Chiesa di San Matteo Claudio Coda
Nel 1827, nella Comune di Chiaramonti, come in tutti gli altri quasi 300 villaggi della Sardegna, la vita si svolgeva soprattutto intorno al campanile di San Matteo al Monte verso cui le strade principali del paese tendevano a convergere, quali i carruggi, chiamati con vario nome: carruzzu longu, carruzzu ‘e ballas, carrela longa, piatta, carrela de su putu. Qualche sentiero campestre convergeva verso il Cunventu de sos Padres de su Carmine, detto appunto Caminu de Cunventu; altro carruggio saliva al contrario verso s’Oratoriu de su Rosariu, mentre dalla Piatta si scendeva verso s’Oratoriu de Santa Rughe e quindi a s’istradone che pericolosamente, a forma di serpente, da sa Rughe costeggiava la vasta e profonda conca, o depressione, di Putugonzu fino agli spuntoni di roccia alla periferia dell’allora centro abitato e poi proseguiva pericolosamente come sterrata lungo il pendio del monte per confluire nella sterrata prediale per Martis, passando per Erva Nana.
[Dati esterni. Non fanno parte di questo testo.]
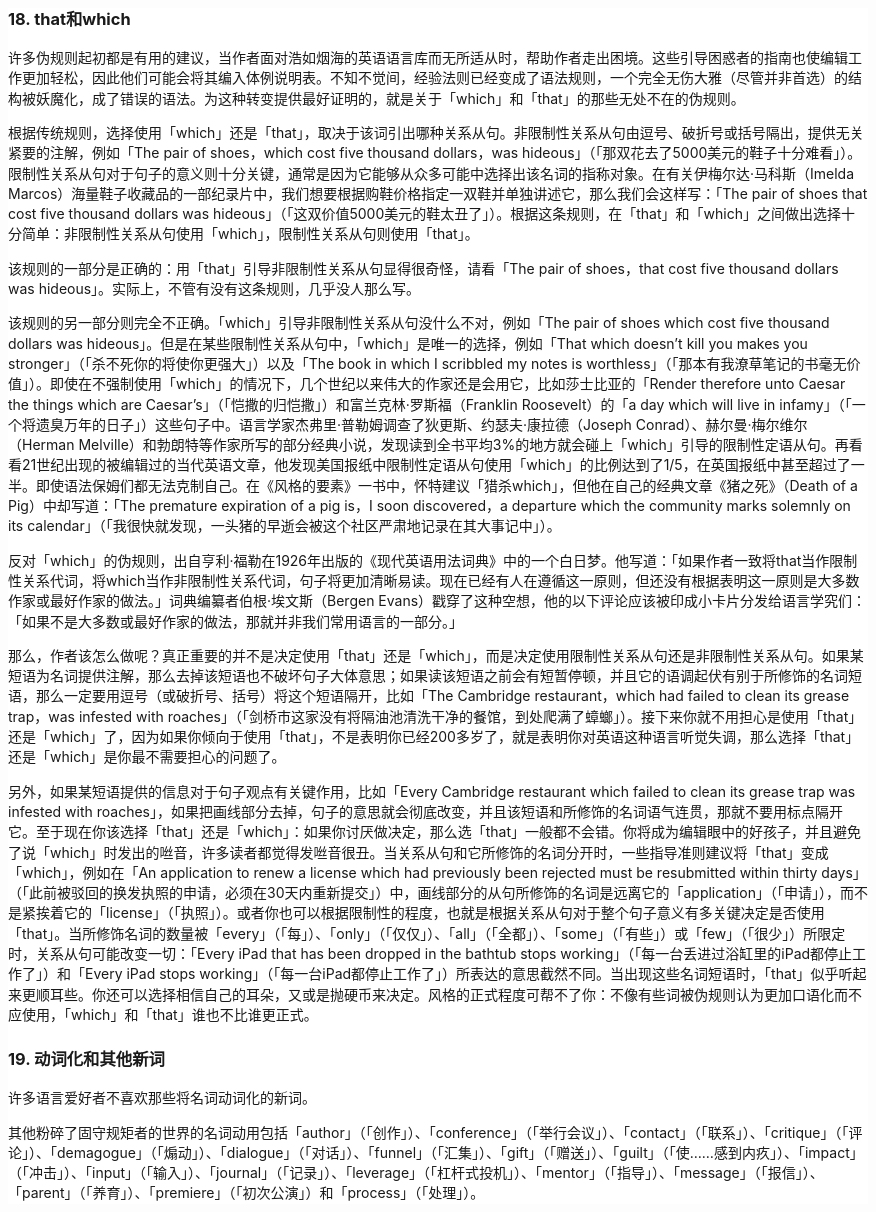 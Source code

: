 

### 18. that和which


许多伪规则起初都是有用的建议，当作者面对浩如烟海的英语语言库而无所适从时，帮助作者走出困境。这些引导困惑者的指南也使编辑工作更加轻松，因此他们可能会将其编入体例说明表。不知不觉间，经验法则已经变成了语法规则，一个完全无伤大雅（尽管并非首选）的结构被妖魔化，成了错误的语法。为这种转变提供最好证明的，就是关于「which」和「that」的那些无处不在的伪规则。

根据传统规则，选择使用「which」还是「that」，取决于该词引出哪种关系从句。非限制性关系从句由逗号、破折号或括号隔出，提供无关紧要的注解，例如「The pair of shoes，which cost five thousand dollars，was hideous」（「那双花去了5000美元的鞋子十分难看」）。限制性关系从句对于句子的意义则十分关键，通常是因为它能够从众多可能中选择出该名词的指称对象。在有关伊梅尔达·马科斯（Imelda Marcos）海量鞋子收藏品的一部纪录片中，我们想要根据购鞋价格指定一双鞋并单独讲述它，那么我们会这样写：「The pair of shoes that cost five thousand dollars was hideous」（「这双价值5000美元的鞋太丑了」）。根据这条规则，在「that」和「which」之间做出选择十分简单：非限制性关系从句使用「which」，限制性关系从句则使用「that」。

该规则的一部分是正确的：用「that」引导非限制性关系从句显得很奇怪，请看「The pair of shoes，that cost five thousand dollars was hideous」。实际上，不管有没有这条规则，几乎没人那么写。

该规则的另一部分则完全不正确。「which」引导非限制性关系从句没什么不对，例如「The pair of shoes which cost five thousand dollars was hideous」。但是在某些限制性关系从句中，「which」是唯一的选择，例如「That which doesn’t kill you makes you stronger」（「杀不死你的将使你更强大」）以及「The book in which I scribbled my notes is worthless」（「那本有我潦草笔记的书毫无价值」）。即使在不强制使用「which」的情况下，几个世纪以来伟大的作家还是会用它，比如莎士比亚的「Render therefore unto Caesar the things which are Caesar’s」（「恺撒的归恺撒」）和富兰克林·罗斯福（Franklin Roosevelt）的「a day which will live in infamy」（「一个将遗臭万年的日子」）这些句子中。语言学家杰弗里·普勒姆调查了狄更斯、约瑟夫·康拉德（Joseph Conrad）、赫尔曼·梅尔维尔（Herman Melville）和勃朗特等作家所写的部分经典小说，发现读到全书平均3%的地方就会碰上「which」引导的限制性定语从句。再看看21世纪出现的被编辑过的当代英语文章，他发现美国报纸中限制性定语从句使用「which」的比例达到了1/5，在英国报纸中甚至超过了一半。即使语法保姆们都无法克制自己。在《风格的要素》一书中，怀特建议「猎杀which」，但他在自己的经典文章《猪之死》（Death of a Pig）中却写道：「The premature expiration of a pig is，I soon discovered，a departure which the community marks solemnly on its calendar」（「我很快就发现，一头猪的早逝会被这个社区严肃地记录在其大事记中」）。

反对「which」的伪规则，出自亨利·福勒在1926年出版的《现代英语用法词典》中的一个白日梦。他写道：「如果作者一致将that当作限制性关系代词，将which当作非限制性关系代词，句子将更加清晰易读。现在已经有人在遵循这一原则，但还没有根据表明这一原则是大多数作家或最好作家的做法。」词典编纂者伯根·埃文斯（Bergen Evans）戳穿了这种空想，他的以下评论应该被印成小卡片分发给语言学究们：「如果不是大多数或最好作家的做法，那就并非我们常用语言的一部分。」

那么，作者该怎么做呢？真正重要的并不是决定使用「that」还是「which」，而是决定使用限制性关系从句还是非限制性关系从句。如果某短语为名词提供注解，那么去掉该短语也不破坏句子大体意思；如果读该短语之前会有短暂停顿，并且它的语调起伏有别于所修饰的名词短语，那么一定要用逗号（或破折号、括号）将这个短语隔开，比如「The Cambridge restaurant，which had failed to clean its grease trap，was infested with roaches」（「剑桥市这家没有将隔油池清洗干净的餐馆，到处爬满了蟑螂」）。接下来你就不用担心是使用「that」还是「which」了，因为如果你倾向于使用「that」，不是表明你已经200多岁了，就是表明你对英语这种语言听觉失调，那么选择「that」还是「which」是你最不需要担心的问题了。

另外，如果某短语提供的信息对于句子观点有关键作用，比如「Every Cambridge restaurant which failed to clean its grease trap was infested with roaches」，如果把画线部分去掉，句子的意思就会彻底改变，并且该短语和所修饰的名词语气连贯，那就不要用标点隔开它。至于现在你该选择「that」还是「which」：如果你讨厌做决定，那么选「that」一般都不会错。你将成为编辑眼中的好孩子，并且避免了说「which」时发出的咝音，许多读者都觉得发咝音很丑。当关系从句和它所修饰的名词分开时，一些指导准则建议将「that」变成「which」，例如在「An application to renew a license which had previously been rejected must be resubmitted within thirty days」（「此前被驳回的换发执照的申请，必须在30天内重新提交」）中，画线部分的从句所修饰的名词是远离它的「application」（「申请」），而不是紧挨着它的「license」（「执照」）。或者你也可以根据限制性的程度，也就是根据关系从句对于整个句子意义有多关键决定是否使用「that」。当所修饰名词的数量被「every」（「每」）、「only」（「仅仅」）、「all」（「全都」）、「some」（「有些」）或「few」（「很少」）所限定时，关系从句可能改变一切：「Every iPad that has been dropped in the bathtub stops working」（「每一台丢进过浴缸里的iPad都停止工作了」）和「Every iPad stops working」（「每一台iPad都停止工作了」）所表达的意思截然不同。当出现这些名词短语时，「that」似乎听起来更顺耳些。你还可以选择相信自己的耳朵，又或是抛硬币来决定。风格的正式程度可帮不了你：不像有些词被伪规则认为更加口语化而不应使用，「which」和「that」谁也不比谁更正式。





### 19. 动词化和其他新词


许多语言爱好者不喜欢那些将名词动词化的新词。



其他粉碎了固守规矩者的世界的名词动用包括「author」（「创作」）、「conference」（「举行会议」）、「contact」（「联系」）、「critique」（「评论」）、「demagogue」（「煽动」）、「dialogue」（「对话」）、「funnel」（「汇集」）、「gift」（「赠送」）、「guilt」（「使……感到内疚」）、「impact」（「冲击」）、「input」（「输入」）、「journal」（「记录」）、「leverage」（「杠杆式投机」）、「mentor」（「指导」）、「message」（「报信」）、「parent」（「养育」）、「premiere」（「初次公演」）和「process」（「处理」）。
A sa Niera si stagliava superba, rispetto alle poche case basse adiacenti, quella che era stata il palazzo della nobile e grande possidente, mezzo chiaramontese e mezzo nulvese, donna Lucia Delitala Tedde, passato nelle mani agli oriundi ozieresi nobili Grixoni. Più a valle, a non molti metri di distanza dal palazzo Grixoni, si stagliava il palazzo dei possidenti Migaleddu che più tardi, con l’alleanza matrimoniale con un maresciallo dei carabinieri toscano, costituiranno la fortuna dei Rottigni, promotori come si sa della modernizzazione del villaggio tra Otto e Novecento. I beni di donna Lucia, valutati in 10 mila scudi, nel 1760 (probabile anno della sua morte violenta) erano stati devoluti, secondo testamento, dalla nobildonna, grazie all’assistenza spirituale di un gesuita, dopo l’esilio a Villafranca di Piemonte, al collegio gesuitico di Ozieri. I resti del patrimonio, dopo la soppressione della Compagnia di Gesù nel 1773, amministrati da una commissione apposita ozierese, che li dissiperà, giungeranno alla mensa vescovile di Sassari e successivamente, questi resti dei resti, verranno devoluti alla costruzione dell’attuale Chiesa di San Matteo e della Santa Croce nell’area di sedime dell’abbattuto omonimo oratorio.